Contemporary commodity virtualization solutions forbid direct I/O access and instead use software to implement both protection and sharing of I/O resources among untrusted guest operating systems. Confining direct I/O accesses only within the trusted VMM ensures that all DMA descriptors used by hardware have been constructed by trusted software. Though commodity VMMs confine direct I/O within privileged software, they provide shared access to their unprivileged VMs using different software interfaces. For example, the Denali isolation kernel provides a high-level interface that operates on packets [22]. The Xen VMM provides an interface that mimics that of a real network interface card but abstracts away many of the register-level management details [9]. VMware can support either an emulated register-level interface that implements the precise semantics of a hardware NIC, or it can support a higher-level interface similar to Xen's [19,21].

IBM's high-availability virtualization platforms feature IOMMUs and can support direct I/O by untrusted guest operating systems. The POWER4 platform supports logical partitioning of hardware resources among guest operating systems but does not permit concurrent sharing of resources [12]. The POWER5 platform adds support for concurrent sharing using software, effectively sacrificing direct I/O access to gain sharing [4]. This sharing mechanism works similarly to commodity solutions, effectively confining direct I/O access within what IBM refers to as a ``Virtual I/O Server''. Unlike commodity VMMs, however, this software-based interface is used solely to gain flexibility, not safety. When a device is privately assigned to a single untrusted guest OS, the POWER5 platforms can still use its IOMMU to support safe, direct I/O access.

Previous studies have found that software-based approaches for I/O sharing and protection are especially costly for network I/O. Sugerman et al. reported a factor-of-6 network overhead penalty compared to native OS execution in a 2001 study of VMware's network virtualization [19]. Menon et al. later reached similar results using the Xen virtual machine monitor, reporting a factor-of-5 penalty versus native execution in 2005 [16]. Menon et al. subsequently developed software-based mechanisms to reduce this overhead for transmit-oriented workloads but did not find any such mechanism for receive-based workloads [15].

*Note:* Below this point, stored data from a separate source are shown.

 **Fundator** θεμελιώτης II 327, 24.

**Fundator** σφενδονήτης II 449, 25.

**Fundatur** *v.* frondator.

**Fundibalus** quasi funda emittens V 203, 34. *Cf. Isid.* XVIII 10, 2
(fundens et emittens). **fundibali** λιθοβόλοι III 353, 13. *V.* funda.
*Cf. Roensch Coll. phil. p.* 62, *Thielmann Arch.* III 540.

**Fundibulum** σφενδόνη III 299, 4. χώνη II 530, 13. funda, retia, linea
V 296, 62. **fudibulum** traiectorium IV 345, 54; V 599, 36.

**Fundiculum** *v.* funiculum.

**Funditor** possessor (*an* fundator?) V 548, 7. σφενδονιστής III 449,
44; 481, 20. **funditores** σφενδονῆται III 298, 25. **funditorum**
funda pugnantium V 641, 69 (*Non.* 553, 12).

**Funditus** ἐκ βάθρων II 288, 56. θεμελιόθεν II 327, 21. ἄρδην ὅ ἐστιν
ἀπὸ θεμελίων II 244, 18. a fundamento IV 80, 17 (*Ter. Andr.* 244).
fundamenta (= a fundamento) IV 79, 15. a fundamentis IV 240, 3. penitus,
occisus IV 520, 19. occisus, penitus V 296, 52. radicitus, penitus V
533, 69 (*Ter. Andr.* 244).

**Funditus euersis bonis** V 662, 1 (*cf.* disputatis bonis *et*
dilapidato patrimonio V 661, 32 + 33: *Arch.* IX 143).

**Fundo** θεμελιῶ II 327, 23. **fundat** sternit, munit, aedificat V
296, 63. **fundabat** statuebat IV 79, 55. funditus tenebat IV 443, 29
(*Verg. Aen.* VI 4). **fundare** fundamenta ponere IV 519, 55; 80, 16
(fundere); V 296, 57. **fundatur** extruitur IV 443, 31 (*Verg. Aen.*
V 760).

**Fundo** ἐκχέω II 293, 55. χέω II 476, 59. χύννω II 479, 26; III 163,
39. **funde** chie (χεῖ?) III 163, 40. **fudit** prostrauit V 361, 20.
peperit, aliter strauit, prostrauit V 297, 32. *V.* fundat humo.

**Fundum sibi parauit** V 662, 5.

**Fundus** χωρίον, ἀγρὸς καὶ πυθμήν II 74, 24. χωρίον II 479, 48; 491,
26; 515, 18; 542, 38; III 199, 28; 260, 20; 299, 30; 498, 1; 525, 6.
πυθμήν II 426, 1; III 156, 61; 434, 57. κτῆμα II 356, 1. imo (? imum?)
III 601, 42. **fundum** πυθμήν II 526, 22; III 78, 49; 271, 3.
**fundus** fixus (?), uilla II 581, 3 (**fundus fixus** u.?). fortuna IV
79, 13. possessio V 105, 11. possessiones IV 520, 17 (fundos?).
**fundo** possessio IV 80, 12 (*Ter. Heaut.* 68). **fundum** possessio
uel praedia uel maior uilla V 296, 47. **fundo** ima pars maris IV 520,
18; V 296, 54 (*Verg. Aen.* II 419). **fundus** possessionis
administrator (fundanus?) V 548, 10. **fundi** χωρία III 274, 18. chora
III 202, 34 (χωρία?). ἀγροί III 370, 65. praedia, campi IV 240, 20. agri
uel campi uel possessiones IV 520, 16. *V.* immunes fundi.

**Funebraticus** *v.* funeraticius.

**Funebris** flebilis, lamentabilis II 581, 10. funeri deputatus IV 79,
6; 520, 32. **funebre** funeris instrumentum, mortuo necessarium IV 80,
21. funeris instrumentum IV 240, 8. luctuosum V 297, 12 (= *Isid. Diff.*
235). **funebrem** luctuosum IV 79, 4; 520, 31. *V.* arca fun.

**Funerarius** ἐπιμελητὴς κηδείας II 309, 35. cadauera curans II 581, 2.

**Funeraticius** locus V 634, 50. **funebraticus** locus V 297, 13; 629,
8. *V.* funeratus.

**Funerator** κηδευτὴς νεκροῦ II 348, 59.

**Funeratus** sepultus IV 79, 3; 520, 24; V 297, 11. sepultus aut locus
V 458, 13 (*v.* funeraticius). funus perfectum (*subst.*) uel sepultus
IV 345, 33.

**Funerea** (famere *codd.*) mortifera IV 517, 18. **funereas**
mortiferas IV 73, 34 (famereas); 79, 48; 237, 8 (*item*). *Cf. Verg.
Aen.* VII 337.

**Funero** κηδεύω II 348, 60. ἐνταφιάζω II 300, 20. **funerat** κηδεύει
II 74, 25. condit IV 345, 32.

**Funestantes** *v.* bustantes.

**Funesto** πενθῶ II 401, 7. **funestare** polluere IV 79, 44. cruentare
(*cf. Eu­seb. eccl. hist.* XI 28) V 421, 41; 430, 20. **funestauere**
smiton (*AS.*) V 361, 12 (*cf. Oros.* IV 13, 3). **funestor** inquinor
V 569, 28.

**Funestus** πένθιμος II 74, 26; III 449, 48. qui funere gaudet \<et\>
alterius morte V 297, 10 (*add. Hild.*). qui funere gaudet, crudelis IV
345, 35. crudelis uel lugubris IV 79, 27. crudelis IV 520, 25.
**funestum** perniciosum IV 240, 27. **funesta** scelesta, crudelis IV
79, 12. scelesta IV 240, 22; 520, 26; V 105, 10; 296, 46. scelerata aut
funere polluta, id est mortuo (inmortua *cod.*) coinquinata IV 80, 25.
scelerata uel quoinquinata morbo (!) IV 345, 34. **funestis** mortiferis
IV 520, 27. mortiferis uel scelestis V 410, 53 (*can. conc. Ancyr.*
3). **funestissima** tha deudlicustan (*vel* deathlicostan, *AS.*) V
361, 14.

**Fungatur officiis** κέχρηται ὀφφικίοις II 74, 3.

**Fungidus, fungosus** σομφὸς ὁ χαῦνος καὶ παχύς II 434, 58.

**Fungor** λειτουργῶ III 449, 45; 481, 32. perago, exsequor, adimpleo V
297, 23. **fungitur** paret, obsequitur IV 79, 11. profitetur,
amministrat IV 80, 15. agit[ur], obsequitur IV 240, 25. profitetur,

The high overhead of software-based network virtualization motivated recent research toward hardware-based techniques that support simultaneous, direct-access network I/O by untrusted guest operating systems. Liu et al. developed an Infiniband-based prototype that supports direct access by applications running within untrusted virtualized guest operating systems [14]. This work adopted the Infiniband model of registration-based direct I/O memory protection, in which trusted software (the VMM) must validate and register the application's memory buffers before those buffers can be used for network I/O. Registration is similar to programming an IOMMU but has different overhead characteristics, because registrations require interaction with the device rather than modification of IOMMU page table entries. Furthermore, unlike an IOMMU, registration alone cannot provide any protection against a malfunctioning device, since the protection mechanism is partially enforced within the I/O device.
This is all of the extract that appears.